While they will always be Cyclones, our grads are about to become Gryphons, Golden Gaels, Lions, and Badgers (Brock and Wisconsin) at universities across Canada and abroad.
Queen’s University has once again captured the hearts of the largest group of our graduating class with 11 of our best and brightest heading to Kingston. This year Wilfrid Laurier shares top destination status, followed closely by McMaster, Guelph, Western and University of Toronto. For the third year in a row St. Francis Xavier in Nova Scotia gets the furthest from CDS, while still in Canada award, followed closely by Mount Allison and Dalhousie.

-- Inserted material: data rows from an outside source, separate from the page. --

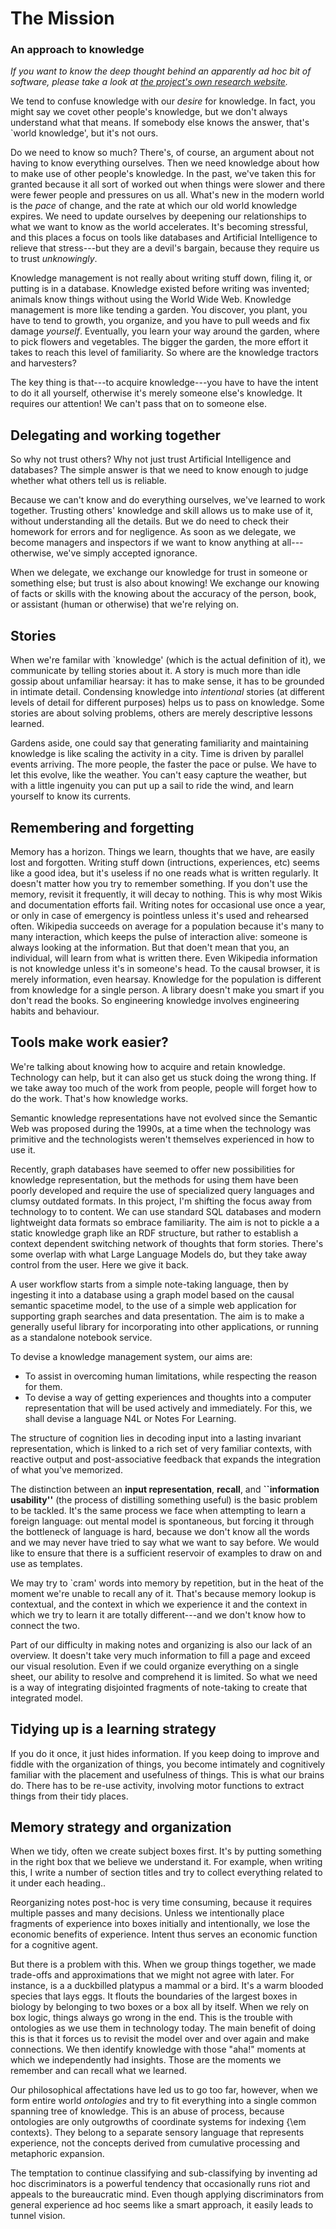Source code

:
# The Mission
### An approach to knowledge

*If you want to know the deep thought behind an apparently ad hoc bit of
software, please take a look at [the project's own research website](http://markburgess.org/spacetime.html).*

We tend to confuse knowledge with our *desire* for knowledge. In fact,
you might say we covet other people's knowledge, but we don't always
understand what that means. If somebody else knows the answer, that's
`world knowledge', but it's not ours.

Do we need to know so much? There's, of course, an argument about not
having to know everything ourselves. Then we need knowledge about how
to make use of other people's knowledge.  In the past, we've taken
this for granted because it all sort of worked out when things were
slower and there were fewer people and pressures on us all.  What's
new in the modern world is the *pace* of change, and the rate at which
our old world knowledge expires. We need to update ourselves by
deepening our relationships to what we want to know as the world
accelerates. It's becoming stressful, and this places a focus on tools like
databases and Artificial Intelligence to relieve that stress---but they
are a devil's bargain, because they require us to trust *unknowingly*.

Knowledge management is not really about writing stuff down, filing
it, or putting is in a database. Knowledge existed before writing was
invented; animals know things without using the World Wide
Web. Knowledge management is more like tending a garden. You discover,
you plant, you have to tend to growth, you organize, and you have to
pull weeds and fix damage *yourself*. Eventually, you learn your way
around the garden, where to pick flowers and vegetables. The bigger
the garden, the more effort it takes to reach this level of
familiarity.  So where are the knowledge tractors and harvesters?

The key thing is that---to acquire knowledge---you have to have the
intent to do it all yourself, otherwise it's merely someone else's
knowledge. It requires our attention! We can't pass that on to someone else.

## Delegating and working together

So why not trust others? Why not just trust Artificial Intelligence and databases?
The simple answer is that we need to know enough to judge whether what others
tell us is reliable.

Because we can't know and do everything ourselves, we've learned to
work together. Trusting others' knowledge and skill allows us to make
use of it, without understanding all the details. But we do need to
check their homework for errors and for negligence. As soon as we
delegate, we become managers and inspectors if we want to know
anything at all---otherwise, we've simply accepted ignorance.

When we delegate, we exchange our knowledge for trust in someone or
something else; but trust is also about knowing! We exchange our
knowing of facts or skills with the knowing about the accuracy of the
person, book, or assistant (human or otherwise) that we're relying on.

## Stories

When we're familar with `knowledge' (which is the actual definition of
it), we communicate by telling stories about it.  A story is much more
than idle gossip about unfamiliar hearsay: it has to make sense, it
has to be grounded in intimate detail. Condensing knowledge into
*intentional* stories (at different levels of detail for different
purposes) helps us to pass on knowledge.  Some stories are about
solving problems, others are merely descriptive lessons learned.

Gardens aside, one could say that generating familiarity and
maintaining knowledge is like scaling the activity in a city. Time is
driven by parallel events arriving. The more people, the faster the
pace or pulse. We have to let this evolve, like the weather. You can't
easy capture the weather, but with a little ingenuity you can put up a
sail to ride the wind, and learn yourself to know its currents.

## Remembering and forgetting

Memory has a horizon.  Things we learn, thoughts that we have, are
easily lost and forgotten.  Writing stuff down (intructions,
experiences, etc) seems like a good idea, but it's useless if no one
reads what is written regularly. It doesn't matter how you try to
remember something. If you don't use the memory, revisit it
frequently, it will decay to nothing.  This is why most Wikis and
documentation efforts fail. Writing notes for occasional use once a
year, or only in case of emergency is pointless unless it's used and
rehearsed often.  Wikipedia succeeds on average for a population
because it's many to many interaction, which keeps the pulse of
interaction alive: someone is always looking at the information. But
that doen't mean that you, an individual, will learn from what is
written there. Even Wikipedia information is not knowledge unless it's
in someone's head. To the causal browser, it is merely information,
even hearsay. Knowledge for the population is different from knowledge
for a single person. A library doesn't make you smart if you don't read
the books. So engineering knowledge involves engineering habits and behaviour.

## Tools make work easier?

We're talking about knowing how to acquire and retain knowledge.
Technology can help, but it can also get us stuck doing the wrong
thing. If we take away too much of the work from people, people will forget
how to do the work. That's how knowledge works. 

Semantic knowledge representations have not evolved since the
Semantic Web was proposed during the 1990s, at a time when the
technology was primitive and the technologists weren't themselves
experienced in how to use it.

Recently, graph databases have seemed to offer new possibilities for
knowledge representation, but the methods for using them have been
poorly developed and require the use of specialized query languages
and clumsy outdated formats.  In this project, I'm shifting the focus
away from technology to to content. We can use standard SQL databases
and modern lightweight data formats so embrace familiarity. The aim is
not to pickle a a static knowledge graph like an RDF structure, but
rather to establish a context dependent switching network of thoughts
that form stories. There's some overlap with what Large Language Models
do, but they take away control from the user. Here we give it back.

A user workflow starts from a simple note-taking language, then by
ingesting it into a database using a graph model based on the causal
semantic spacetime model, to the use of a simple web application for
supporting graph searches and data presentation. The aim is to make a
generally useful library for incorporating into other applications, or
running as a standalone notebook service.

To devise a knowledge management system, our aims are:

* To assist in overcoming human limitations, while respecting the reason for them.
* To devise a way of getting experiences and thoughts into a computer representation
that will be used actively and immediately. For this, we shall devise a language N4L
or Notes For Learning.

The structure of cognition lies in decoding input into a lasting invariant
representation, which is linked to a rich set of very familiar contexts,
 with reactive output and post-associative feedback that expands the integration of what you've
memorized.

The distinction between an **input representation**, **recall**, and **``information
usability''** (the process of distilling something useful) is the
basic problem to be tackled. It's the same process we face when attempting to learn
a foreign language: out mental model is spontaneous, but forcing it
through the bottleneck of language is hard, because we don't know all
the words and we may never have tried to say what we want to say
before.  We would like to ensure that there is a sufficient reservoir
of examples to draw on and use as templates.

We may try to `cram' words into memory by repetition, but in the heat of the moment
we're unable to recall any of it. That's because memory lookup is contextual,
and the context in which we experience it and the context in which we try to learn it
are totally different---and we don't know how to connect the two.

Part of our difficulty in making notes and organizing is also our lack
of an overview. It doesn't take very much information to fill a page
and exceed our visual resolution. Even if we could organize everything
on a single sheet, our ability to resolve and comprehend it is
limited. So what we need is a way of integrating disjointed fragments
of note-taking to create that integrated model.

## Tidying up is a learning strategy

If you do it once, it just hides information. If you keep doing to improve and fiddle with the
organization of things, you become intimately and cognitively familiar with the placement and
usefulness of things. This is what our brains do. There has to be re-use activity, involving motor
functions to extract things from their tidy places.

## Memory strategy and organization

When we tidy, often we create subject boxes first. It's by putting
something in the right box that we believe we understand it.  For
example, when writing this, I write a number of section titles and try
to collect everything related to it under each heading..

Reorganizing notes post-hoc is very time consuming, because it
requires multiple passes and many decisions.  Unless we intentionally
place fragments of experience into boxes initially and intentionally,
we lose the economic benefits of experience. Intent thus serves an
economic function for a cognitive agent.

But there is a problem with this. When we group things together, we
made trade-offs and approximations that we might not agree with
later. For instance, is a a duckbilled platypus a mammal or a bird.
It's a warm blooded species that lays eggs. It flouts the boundaries
of the largest boxes in biology by belonging to two boxes or a box all
by itself. When we rely on box logic, things always go wrong in the
end.  This is the trouble with ontologies as we use them in technology
today. The main benefit of doing this is that it forces us to revisit
the model over and over again and make connections. We then identify
knowledge with those "aha!" moments at which we independently had
insights. Those are the moments we remember and can recall what we
learned.

Our philosophical affectations have led us to go too far, however,
when we form entire world *ontologies* and try to fit everything into
a single common spanning tree of knowledge. This is an abuse of
process, because ontologies are only outgrowths of coordinate systems
for indexing {\em contexts}. They belong to a separate sensory
language that represents experience, not the concepts derived from
cumulative processing and metaphoric expansion.

The temptation to continue classifying and sub-classifying by
inventing ad hoc discriminators is a powerful tendency that
occasionally runs riot and appeals to the bureaucratic mind. Even
though applying discriminators from general experience ad hoc seems
like a smart approach, it easily
 leads to tunnel vision.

Across the border and the pond, our grads are pursuing their studies at 6 destinations in the UK and four in the US. London, England may have to join London, Ontario on the GY University trip with three grads set to attend university within the city limits next year (The London School of Economics and Political Science, King’s College London and University College London).
In yet another example of the balance that we strive for here at CDS, there is a broad range of academic and professional disciplines being pursued by this group of grads. The Life and Physical Sciences, including Engineering degrees lead the way having been selected by 36% of our grads, with the, Humanities and Social Sciences following close behind with 32%. Business programs account for 22% of the selected areas of study with Professional programs (direct entry Law and Nursing) at 6%. The Visual and Performing Arts round out the categories at 4%, including one student who will be attending the Boston Conservatory at the Berklee College of Music.
Some unique and interesting disciplines include: Equine Management, International Relations, Industrial Engineering, Media Production & Design, Science and Aviation and Musical Theatre. On the Commerce front, CDS students have accepted offers from Rotman, Ivey, Schulich and the Smith School at Queen’s, among other top schools.
A few students have decided to defer or forgo offers of admission to travel, work and build lifelong experiences before pursuing post-secondary studies. The “Gap Year” is a time-honoured tradition in many parts of the world, and the value of an experiential year is becoming more and more popular in Canada and at CDS.
Wherever they are headed, we will miss them but know that they will make us proud!